Stored data entries
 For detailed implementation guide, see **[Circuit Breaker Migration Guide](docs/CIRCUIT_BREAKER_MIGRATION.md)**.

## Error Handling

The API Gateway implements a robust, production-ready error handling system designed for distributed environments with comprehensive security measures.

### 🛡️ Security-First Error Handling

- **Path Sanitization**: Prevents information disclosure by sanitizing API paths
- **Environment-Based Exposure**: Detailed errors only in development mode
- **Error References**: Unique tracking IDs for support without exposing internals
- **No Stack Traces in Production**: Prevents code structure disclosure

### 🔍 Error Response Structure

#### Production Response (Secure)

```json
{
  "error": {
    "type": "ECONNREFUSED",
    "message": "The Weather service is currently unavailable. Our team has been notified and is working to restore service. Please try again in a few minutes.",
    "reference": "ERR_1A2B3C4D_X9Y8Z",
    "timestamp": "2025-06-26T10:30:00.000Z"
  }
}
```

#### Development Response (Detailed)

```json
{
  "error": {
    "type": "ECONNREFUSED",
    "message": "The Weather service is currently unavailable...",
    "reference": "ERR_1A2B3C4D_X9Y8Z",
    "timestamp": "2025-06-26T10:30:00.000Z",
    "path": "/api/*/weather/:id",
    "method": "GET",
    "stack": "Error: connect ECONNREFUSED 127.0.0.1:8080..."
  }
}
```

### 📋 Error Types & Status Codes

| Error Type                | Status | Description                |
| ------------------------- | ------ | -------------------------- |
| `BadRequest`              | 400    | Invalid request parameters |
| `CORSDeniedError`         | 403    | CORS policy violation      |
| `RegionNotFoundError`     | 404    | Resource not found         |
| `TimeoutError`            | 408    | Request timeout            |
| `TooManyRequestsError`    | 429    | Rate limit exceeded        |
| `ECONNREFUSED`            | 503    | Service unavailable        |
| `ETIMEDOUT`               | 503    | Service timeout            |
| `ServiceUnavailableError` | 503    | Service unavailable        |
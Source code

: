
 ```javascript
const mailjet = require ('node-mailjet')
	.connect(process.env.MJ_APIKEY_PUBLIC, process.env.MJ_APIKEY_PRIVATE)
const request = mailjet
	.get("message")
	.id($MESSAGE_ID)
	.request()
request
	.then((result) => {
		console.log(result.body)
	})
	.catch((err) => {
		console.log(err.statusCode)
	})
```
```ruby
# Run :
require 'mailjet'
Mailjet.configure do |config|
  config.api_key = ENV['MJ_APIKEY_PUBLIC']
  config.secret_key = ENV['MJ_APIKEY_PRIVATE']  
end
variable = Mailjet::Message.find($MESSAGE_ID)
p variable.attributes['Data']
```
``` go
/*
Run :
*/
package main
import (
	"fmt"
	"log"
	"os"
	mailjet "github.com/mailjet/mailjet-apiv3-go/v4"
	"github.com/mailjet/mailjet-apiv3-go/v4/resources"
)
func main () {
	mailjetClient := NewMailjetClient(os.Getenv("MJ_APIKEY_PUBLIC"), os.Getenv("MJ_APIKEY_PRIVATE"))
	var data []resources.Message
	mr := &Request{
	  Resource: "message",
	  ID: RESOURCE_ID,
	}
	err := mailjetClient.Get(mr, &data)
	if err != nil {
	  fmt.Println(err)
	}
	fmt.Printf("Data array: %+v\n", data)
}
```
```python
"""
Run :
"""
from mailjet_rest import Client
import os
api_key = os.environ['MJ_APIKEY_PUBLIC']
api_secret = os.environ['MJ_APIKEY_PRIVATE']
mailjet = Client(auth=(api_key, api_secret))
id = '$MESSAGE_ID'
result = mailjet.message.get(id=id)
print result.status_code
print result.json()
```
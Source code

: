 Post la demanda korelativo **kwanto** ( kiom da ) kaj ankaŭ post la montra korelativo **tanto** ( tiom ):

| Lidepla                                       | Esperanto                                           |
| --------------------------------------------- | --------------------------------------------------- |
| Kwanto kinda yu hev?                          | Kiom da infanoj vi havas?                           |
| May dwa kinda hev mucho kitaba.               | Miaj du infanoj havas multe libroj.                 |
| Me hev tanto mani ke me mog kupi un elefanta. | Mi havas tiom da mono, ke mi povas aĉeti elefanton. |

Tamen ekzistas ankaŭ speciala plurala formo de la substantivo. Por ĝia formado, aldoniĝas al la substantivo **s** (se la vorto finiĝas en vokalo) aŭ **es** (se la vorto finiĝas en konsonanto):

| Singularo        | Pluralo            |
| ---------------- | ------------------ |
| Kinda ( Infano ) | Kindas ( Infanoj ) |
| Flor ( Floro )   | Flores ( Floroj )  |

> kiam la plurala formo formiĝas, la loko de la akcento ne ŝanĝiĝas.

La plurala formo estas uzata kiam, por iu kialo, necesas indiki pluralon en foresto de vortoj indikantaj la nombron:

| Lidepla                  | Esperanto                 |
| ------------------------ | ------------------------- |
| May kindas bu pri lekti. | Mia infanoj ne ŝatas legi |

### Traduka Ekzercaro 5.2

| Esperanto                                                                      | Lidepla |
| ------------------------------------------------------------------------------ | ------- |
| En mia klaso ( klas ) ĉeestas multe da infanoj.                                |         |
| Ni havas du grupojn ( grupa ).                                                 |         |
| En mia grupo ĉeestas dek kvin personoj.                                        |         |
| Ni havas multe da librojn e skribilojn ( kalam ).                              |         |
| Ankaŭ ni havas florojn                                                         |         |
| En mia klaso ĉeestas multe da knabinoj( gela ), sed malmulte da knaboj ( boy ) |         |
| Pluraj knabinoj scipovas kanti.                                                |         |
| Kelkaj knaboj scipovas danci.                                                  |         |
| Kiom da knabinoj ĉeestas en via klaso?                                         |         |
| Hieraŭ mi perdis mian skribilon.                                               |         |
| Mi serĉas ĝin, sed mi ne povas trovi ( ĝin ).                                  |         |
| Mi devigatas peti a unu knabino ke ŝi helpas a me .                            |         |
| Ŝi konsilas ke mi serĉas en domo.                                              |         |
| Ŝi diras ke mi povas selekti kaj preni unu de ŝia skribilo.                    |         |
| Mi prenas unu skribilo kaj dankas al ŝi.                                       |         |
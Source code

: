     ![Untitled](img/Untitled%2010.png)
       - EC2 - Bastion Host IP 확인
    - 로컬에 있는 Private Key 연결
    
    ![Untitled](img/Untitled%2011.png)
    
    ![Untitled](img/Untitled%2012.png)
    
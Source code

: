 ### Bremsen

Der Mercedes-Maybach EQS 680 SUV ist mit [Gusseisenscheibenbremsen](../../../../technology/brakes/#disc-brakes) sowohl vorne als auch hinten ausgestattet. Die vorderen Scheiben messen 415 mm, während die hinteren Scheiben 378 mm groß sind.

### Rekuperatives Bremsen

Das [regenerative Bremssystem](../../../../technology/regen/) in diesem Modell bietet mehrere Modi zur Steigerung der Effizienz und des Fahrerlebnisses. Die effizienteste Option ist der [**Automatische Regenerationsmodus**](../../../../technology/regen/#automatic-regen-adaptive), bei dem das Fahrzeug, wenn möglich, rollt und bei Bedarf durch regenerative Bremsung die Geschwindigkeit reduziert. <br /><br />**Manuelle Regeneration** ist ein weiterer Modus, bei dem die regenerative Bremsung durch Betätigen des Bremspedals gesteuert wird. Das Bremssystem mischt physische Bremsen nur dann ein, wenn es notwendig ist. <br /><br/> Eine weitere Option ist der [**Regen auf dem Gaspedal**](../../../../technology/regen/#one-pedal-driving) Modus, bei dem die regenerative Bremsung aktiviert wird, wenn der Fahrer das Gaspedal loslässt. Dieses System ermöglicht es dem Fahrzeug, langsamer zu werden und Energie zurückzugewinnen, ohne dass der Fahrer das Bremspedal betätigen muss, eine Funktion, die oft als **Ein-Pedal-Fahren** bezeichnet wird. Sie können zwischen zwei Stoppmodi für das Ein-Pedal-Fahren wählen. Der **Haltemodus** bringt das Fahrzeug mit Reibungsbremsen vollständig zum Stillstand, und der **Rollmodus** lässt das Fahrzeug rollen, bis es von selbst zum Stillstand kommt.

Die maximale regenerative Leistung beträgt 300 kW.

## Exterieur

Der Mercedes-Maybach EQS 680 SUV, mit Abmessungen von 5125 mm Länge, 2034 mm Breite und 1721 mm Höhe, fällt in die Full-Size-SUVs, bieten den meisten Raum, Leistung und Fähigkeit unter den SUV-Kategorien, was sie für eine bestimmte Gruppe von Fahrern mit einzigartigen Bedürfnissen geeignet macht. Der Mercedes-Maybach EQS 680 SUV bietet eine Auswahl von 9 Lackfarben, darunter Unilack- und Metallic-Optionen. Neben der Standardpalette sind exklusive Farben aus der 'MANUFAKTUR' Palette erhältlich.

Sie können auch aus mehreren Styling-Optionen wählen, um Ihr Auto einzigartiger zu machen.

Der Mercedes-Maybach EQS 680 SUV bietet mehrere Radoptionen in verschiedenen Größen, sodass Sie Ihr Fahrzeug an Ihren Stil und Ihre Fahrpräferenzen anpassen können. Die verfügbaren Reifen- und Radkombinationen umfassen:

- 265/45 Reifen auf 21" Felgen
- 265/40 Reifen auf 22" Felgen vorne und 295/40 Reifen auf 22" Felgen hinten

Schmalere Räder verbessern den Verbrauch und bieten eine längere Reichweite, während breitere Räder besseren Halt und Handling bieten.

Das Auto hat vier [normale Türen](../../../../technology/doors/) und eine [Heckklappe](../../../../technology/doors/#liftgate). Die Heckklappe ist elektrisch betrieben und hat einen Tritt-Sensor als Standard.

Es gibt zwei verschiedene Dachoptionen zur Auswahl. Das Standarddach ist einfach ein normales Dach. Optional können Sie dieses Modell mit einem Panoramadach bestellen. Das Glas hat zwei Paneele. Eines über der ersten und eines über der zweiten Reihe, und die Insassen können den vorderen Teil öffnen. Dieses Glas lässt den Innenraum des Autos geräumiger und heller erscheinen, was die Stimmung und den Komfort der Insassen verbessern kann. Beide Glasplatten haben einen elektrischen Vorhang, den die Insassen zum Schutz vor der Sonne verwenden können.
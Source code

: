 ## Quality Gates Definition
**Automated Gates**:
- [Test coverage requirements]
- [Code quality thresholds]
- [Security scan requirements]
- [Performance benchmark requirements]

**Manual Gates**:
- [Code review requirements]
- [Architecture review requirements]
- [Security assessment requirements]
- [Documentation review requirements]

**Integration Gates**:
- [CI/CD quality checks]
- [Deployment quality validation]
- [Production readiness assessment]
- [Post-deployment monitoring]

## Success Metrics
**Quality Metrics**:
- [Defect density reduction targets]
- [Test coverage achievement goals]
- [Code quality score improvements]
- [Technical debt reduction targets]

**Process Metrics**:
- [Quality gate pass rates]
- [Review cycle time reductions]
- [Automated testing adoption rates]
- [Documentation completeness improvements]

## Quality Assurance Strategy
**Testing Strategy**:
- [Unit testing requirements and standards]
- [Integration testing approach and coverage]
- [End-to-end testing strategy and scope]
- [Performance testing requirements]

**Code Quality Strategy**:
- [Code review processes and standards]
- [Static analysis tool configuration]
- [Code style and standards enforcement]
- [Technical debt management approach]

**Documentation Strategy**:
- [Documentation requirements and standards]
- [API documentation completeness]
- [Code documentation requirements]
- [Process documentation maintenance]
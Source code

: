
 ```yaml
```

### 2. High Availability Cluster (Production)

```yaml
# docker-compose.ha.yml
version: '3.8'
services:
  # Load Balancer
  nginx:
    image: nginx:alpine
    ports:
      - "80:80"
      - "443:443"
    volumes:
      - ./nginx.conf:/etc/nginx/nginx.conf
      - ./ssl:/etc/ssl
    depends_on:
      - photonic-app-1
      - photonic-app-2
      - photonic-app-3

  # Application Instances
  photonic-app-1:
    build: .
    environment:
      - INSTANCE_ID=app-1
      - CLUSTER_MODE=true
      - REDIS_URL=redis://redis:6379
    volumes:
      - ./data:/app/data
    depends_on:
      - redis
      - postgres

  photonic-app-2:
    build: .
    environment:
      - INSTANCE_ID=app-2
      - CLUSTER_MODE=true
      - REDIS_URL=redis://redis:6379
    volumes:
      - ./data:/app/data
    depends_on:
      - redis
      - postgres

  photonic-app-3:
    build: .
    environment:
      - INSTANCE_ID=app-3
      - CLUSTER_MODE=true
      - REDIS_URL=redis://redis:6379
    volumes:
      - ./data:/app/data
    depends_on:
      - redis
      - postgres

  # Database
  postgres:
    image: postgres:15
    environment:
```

Activity ▸ Note each line above that holds "currently", then copy all of them.

Your solution ▸
    "message": "The Weather service is currently unavailable. Our team has been notified and is working to restore service. Please try again in a few minutes.",
    "message": "The Weather service is currently unavailable...",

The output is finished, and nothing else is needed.